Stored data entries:
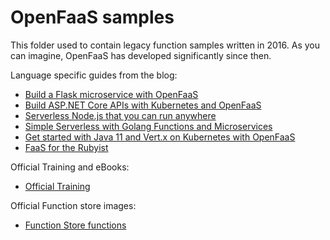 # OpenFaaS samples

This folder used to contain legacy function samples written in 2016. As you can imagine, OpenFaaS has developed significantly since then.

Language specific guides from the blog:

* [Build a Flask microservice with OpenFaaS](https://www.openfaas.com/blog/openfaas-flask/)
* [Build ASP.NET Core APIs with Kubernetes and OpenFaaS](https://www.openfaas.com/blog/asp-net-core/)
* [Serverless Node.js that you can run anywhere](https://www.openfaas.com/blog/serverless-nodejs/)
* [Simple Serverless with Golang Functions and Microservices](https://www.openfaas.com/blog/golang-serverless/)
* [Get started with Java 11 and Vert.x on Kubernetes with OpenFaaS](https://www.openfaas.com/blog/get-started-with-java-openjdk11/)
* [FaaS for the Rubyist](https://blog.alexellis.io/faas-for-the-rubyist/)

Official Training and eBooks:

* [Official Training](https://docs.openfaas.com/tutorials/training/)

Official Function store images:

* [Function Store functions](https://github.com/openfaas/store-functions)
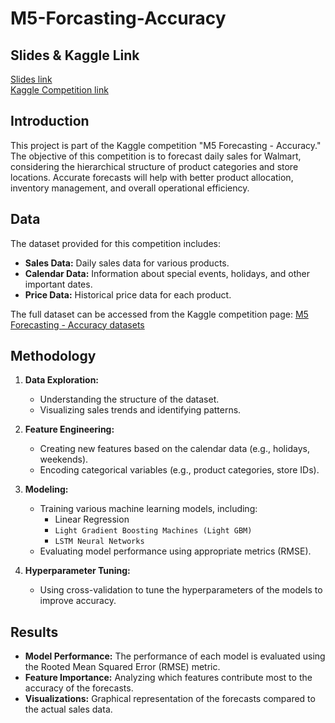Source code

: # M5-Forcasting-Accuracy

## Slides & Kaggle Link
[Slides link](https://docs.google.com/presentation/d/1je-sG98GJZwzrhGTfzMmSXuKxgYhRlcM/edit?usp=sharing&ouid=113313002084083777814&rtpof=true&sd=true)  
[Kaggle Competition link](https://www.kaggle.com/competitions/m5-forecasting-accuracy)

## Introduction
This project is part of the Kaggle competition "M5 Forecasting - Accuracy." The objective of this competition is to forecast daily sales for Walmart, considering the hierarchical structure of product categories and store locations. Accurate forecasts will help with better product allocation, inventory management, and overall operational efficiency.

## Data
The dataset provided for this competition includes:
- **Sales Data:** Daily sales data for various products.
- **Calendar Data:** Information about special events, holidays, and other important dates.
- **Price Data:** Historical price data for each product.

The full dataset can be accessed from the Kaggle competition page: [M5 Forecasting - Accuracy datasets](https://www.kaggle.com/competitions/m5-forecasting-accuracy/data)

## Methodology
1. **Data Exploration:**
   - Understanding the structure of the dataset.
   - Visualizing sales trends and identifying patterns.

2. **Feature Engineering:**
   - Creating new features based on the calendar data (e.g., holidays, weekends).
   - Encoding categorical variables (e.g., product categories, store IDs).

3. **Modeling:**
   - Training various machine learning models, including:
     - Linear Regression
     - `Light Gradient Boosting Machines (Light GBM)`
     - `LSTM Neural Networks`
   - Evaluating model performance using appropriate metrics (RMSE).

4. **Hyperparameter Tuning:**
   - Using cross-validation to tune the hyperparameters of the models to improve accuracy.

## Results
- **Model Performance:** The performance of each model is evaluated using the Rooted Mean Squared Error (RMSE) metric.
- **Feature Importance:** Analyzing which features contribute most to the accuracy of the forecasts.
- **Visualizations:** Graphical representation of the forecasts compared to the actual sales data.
---
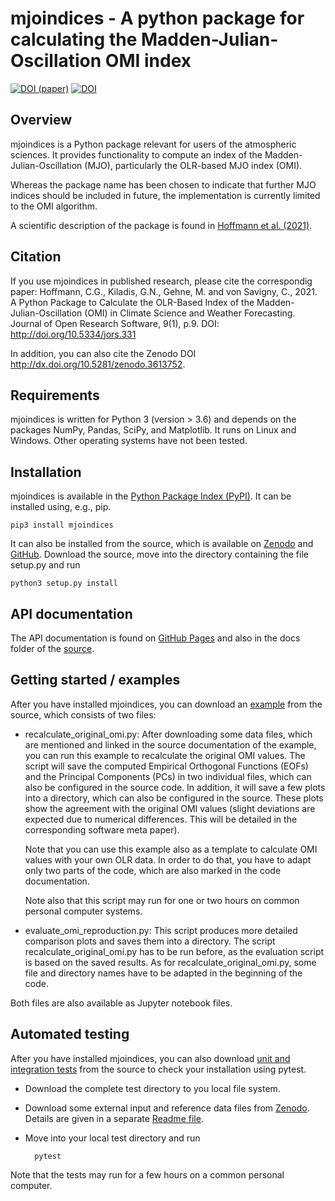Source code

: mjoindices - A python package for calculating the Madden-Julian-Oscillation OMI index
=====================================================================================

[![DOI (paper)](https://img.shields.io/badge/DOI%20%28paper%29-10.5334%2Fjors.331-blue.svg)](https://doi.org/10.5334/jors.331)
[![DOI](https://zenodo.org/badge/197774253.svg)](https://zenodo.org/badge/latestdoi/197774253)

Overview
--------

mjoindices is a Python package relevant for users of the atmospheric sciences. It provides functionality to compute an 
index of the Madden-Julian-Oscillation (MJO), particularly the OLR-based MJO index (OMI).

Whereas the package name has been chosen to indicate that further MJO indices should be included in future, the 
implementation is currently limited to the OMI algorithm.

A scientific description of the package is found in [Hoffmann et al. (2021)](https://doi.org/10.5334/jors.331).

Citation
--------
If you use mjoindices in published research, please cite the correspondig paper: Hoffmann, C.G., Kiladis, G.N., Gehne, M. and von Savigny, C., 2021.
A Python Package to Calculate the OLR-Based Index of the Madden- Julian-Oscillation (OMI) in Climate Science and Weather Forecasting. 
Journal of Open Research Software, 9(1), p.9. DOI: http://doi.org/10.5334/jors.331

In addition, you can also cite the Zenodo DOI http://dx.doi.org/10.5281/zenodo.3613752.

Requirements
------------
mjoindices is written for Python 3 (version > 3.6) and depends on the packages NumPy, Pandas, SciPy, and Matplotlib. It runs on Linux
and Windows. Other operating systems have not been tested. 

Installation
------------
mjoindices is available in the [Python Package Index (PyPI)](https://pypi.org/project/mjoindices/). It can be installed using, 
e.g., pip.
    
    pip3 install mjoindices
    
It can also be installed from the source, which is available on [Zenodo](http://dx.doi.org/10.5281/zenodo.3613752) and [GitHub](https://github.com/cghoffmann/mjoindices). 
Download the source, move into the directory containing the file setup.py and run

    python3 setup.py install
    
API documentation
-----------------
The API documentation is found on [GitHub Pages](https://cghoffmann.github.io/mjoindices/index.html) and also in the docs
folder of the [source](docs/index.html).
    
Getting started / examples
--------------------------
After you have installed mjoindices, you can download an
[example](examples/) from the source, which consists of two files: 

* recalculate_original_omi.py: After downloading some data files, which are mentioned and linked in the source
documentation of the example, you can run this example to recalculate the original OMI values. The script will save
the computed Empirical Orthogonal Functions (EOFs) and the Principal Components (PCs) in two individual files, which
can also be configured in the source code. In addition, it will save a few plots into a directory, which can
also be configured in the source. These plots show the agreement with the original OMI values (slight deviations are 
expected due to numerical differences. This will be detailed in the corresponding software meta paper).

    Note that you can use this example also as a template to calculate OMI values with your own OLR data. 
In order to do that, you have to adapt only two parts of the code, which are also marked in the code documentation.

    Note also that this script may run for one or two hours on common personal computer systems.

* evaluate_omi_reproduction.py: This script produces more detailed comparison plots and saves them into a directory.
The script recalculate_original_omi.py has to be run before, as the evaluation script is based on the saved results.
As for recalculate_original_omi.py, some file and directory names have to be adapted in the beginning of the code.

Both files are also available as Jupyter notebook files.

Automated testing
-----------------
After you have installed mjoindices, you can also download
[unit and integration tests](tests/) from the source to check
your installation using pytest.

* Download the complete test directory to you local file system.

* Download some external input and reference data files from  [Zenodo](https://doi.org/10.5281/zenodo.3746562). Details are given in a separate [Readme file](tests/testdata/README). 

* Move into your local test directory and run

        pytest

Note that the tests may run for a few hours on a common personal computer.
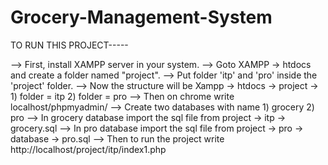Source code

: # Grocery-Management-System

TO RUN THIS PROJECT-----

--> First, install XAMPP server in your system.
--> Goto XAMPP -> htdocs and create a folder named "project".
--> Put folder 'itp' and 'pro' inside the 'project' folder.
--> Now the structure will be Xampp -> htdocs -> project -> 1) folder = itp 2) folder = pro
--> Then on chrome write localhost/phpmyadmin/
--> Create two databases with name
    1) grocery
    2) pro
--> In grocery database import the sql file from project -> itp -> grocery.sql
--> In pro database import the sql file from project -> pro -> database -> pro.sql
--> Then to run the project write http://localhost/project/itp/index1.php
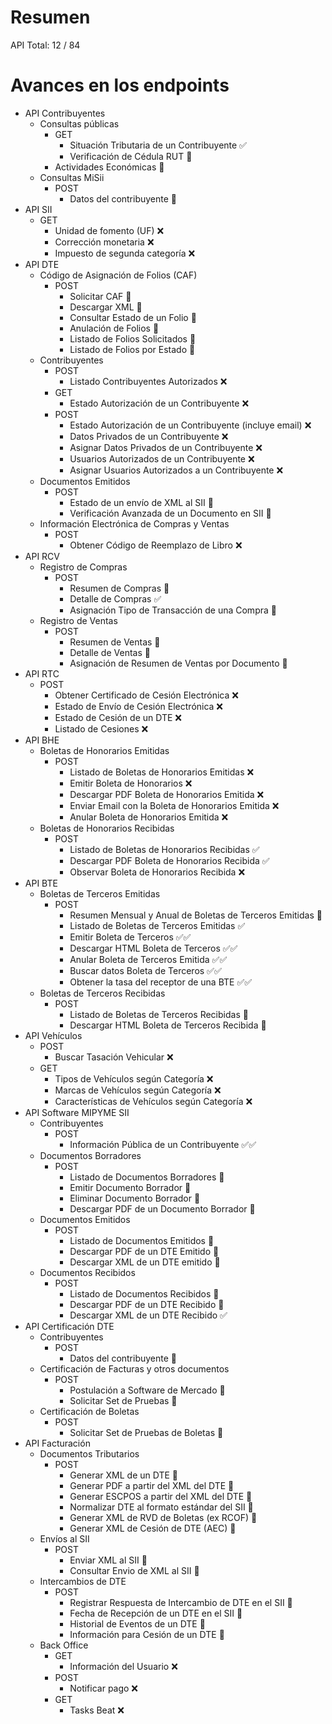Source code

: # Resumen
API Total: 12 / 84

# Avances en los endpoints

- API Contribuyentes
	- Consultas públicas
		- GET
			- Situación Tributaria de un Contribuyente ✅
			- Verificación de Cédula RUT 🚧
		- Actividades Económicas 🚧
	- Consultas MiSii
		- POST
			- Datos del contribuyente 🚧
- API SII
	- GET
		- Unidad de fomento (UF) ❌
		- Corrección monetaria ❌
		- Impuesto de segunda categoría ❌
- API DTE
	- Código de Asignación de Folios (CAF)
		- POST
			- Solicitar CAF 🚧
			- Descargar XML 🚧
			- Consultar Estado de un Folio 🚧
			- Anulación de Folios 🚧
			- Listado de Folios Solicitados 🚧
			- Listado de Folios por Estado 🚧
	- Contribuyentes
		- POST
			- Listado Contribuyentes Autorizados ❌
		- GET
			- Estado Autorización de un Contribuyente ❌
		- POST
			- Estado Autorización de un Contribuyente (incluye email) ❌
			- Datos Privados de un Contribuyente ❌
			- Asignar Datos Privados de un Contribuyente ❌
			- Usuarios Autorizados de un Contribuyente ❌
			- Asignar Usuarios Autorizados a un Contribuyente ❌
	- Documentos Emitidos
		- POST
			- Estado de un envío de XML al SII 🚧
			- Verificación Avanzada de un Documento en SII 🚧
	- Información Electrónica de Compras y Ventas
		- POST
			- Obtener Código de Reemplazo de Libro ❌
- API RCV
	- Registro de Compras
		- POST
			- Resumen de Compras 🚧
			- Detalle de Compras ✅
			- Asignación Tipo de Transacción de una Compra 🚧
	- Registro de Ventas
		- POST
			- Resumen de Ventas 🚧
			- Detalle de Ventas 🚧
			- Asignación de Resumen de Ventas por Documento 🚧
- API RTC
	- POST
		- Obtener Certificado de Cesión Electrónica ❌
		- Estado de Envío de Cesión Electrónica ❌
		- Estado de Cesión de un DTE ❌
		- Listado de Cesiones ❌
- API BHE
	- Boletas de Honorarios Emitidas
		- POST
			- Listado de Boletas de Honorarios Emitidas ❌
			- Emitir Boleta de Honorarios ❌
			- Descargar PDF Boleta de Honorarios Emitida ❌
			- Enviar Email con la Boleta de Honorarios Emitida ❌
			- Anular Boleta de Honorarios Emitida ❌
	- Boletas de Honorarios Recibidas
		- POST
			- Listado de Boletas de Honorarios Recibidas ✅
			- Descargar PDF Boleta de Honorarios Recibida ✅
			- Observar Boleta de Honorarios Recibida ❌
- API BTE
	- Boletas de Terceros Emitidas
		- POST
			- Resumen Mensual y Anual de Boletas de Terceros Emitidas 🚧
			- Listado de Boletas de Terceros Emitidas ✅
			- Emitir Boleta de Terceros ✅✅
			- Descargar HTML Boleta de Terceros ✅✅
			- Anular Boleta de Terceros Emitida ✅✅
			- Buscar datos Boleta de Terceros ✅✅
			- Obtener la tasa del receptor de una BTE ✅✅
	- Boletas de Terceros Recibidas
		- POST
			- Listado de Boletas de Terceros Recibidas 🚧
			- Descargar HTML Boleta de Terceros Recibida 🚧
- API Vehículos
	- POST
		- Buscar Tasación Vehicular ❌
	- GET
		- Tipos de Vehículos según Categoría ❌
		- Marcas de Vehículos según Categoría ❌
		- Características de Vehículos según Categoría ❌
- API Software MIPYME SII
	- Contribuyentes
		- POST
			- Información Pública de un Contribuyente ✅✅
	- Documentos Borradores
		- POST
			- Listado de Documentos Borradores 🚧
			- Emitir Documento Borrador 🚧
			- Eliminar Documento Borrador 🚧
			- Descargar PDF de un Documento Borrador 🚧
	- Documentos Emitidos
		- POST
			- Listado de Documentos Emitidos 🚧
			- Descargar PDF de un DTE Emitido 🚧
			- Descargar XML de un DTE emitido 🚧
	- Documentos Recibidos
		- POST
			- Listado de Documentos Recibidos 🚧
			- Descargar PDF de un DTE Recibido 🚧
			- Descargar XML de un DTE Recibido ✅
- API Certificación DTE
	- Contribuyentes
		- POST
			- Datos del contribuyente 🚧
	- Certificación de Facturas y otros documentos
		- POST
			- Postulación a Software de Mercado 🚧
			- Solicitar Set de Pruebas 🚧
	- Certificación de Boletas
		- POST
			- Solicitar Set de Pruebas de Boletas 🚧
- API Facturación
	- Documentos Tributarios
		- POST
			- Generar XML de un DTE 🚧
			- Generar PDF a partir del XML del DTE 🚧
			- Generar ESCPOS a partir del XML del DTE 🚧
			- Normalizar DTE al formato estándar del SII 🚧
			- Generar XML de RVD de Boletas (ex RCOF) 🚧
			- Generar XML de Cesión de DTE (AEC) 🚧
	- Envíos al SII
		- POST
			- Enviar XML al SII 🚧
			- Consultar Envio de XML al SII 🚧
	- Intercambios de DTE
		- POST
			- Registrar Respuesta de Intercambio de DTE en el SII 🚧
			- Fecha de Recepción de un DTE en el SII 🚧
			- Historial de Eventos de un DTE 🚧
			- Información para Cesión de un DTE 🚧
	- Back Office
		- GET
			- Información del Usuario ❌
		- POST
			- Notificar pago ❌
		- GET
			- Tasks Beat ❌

> **What you will do**
When you reach the line with "--> In pro database" in the records above, begin repeating the lines exactly, and stop after the line with "- Listado de Boletas de Honorarios Recibidas". Skip all pictures.

> **Task answer**
--> In pro database import the sql file from project -> pro -> database -> pro.sql
--> Then to run the project write http://localhost/project/itp/index1.php
Source code

: # Resumen
API Total: 12 / 84

# Avances en los endpoints

- API Contribuyentes
	- Consultas públicas
		- GET
			- Situación Tributaria de un Contribuyente ✅
			- Verificación de Cédula RUT 🚧
		- Actividades Económicas 🚧
	- Consultas MiSii
		- POST
			- Datos del contribuyente 🚧
- API SII
	- GET
		- Unidad de fomento (UF) ❌
		- Corrección monetaria ❌
		- Impuesto de segunda categoría ❌
- API DTE
	- Código de Asignación de Folios (CAF)
		- POST
			- Solicitar CAF 🚧
			- Descargar XML 🚧
			- Consultar Estado de un Folio 🚧
			- Anulación de Folios 🚧
			- Listado de Folios Solicitados 🚧
			- Listado de Folios por Estado 🚧
	- Contribuyentes
		- POST
			- Listado Contribuyentes Autorizados ❌
		- GET
			- Estado Autorización de un Contribuyente ❌
		- POST
			- Estado Autorización de un Contribuyente (incluye email) ❌
			- Datos Privados de un Contribuyente ❌
			- Asignar Datos Privados de un Contribuyente ❌
			- Usuarios Autorizados de un Contribuyente ❌
			- Asignar Usuarios Autorizados a un Contribuyente ❌
	- Documentos Emitidos
		- POST
			- Estado de un envío de XML al SII 🚧
			- Verificación Avanzada de un Documento en SII 🚧
	- Información Electrónica de Compras y Ventas
		- POST
			- Obtener Código de Reemplazo de Libro ❌
- API RCV
	- Registro de Compras
		- POST
			- Resumen de Compras 🚧
			- Detalle de Compras ✅
			- Asignación Tipo de Transacción de una Compra 🚧
	- Registro de Ventas
		- POST
			- Resumen de Ventas 🚧
			- Detalle de Ventas 🚧
			- Asignación de Resumen de Ventas por Documento 🚧
- API RTC
	- POST
		- Obtener Certificado de Cesión Electrónica ❌
		- Estado de Envío de Cesión Electrónica ❌
		- Estado de Cesión de un DTE ❌
		- Listado de Cesiones ❌
- API BHE
	- Boletas de Honorarios Emitidas
		- POST
			- Listado de Boletas de Honorarios Emitidas ❌
			- Emitir Boleta de Honorarios ❌
			- Descargar PDF Boleta de Honorarios Emitida ❌
			- Enviar Email con la Boleta de Honorarios Emitida ❌
			- Anular Boleta de Honorarios Emitida ❌
	- Boletas de Honorarios Recibidas
		- POST
			- Listado de Boletas de Honorarios Recibidas ✅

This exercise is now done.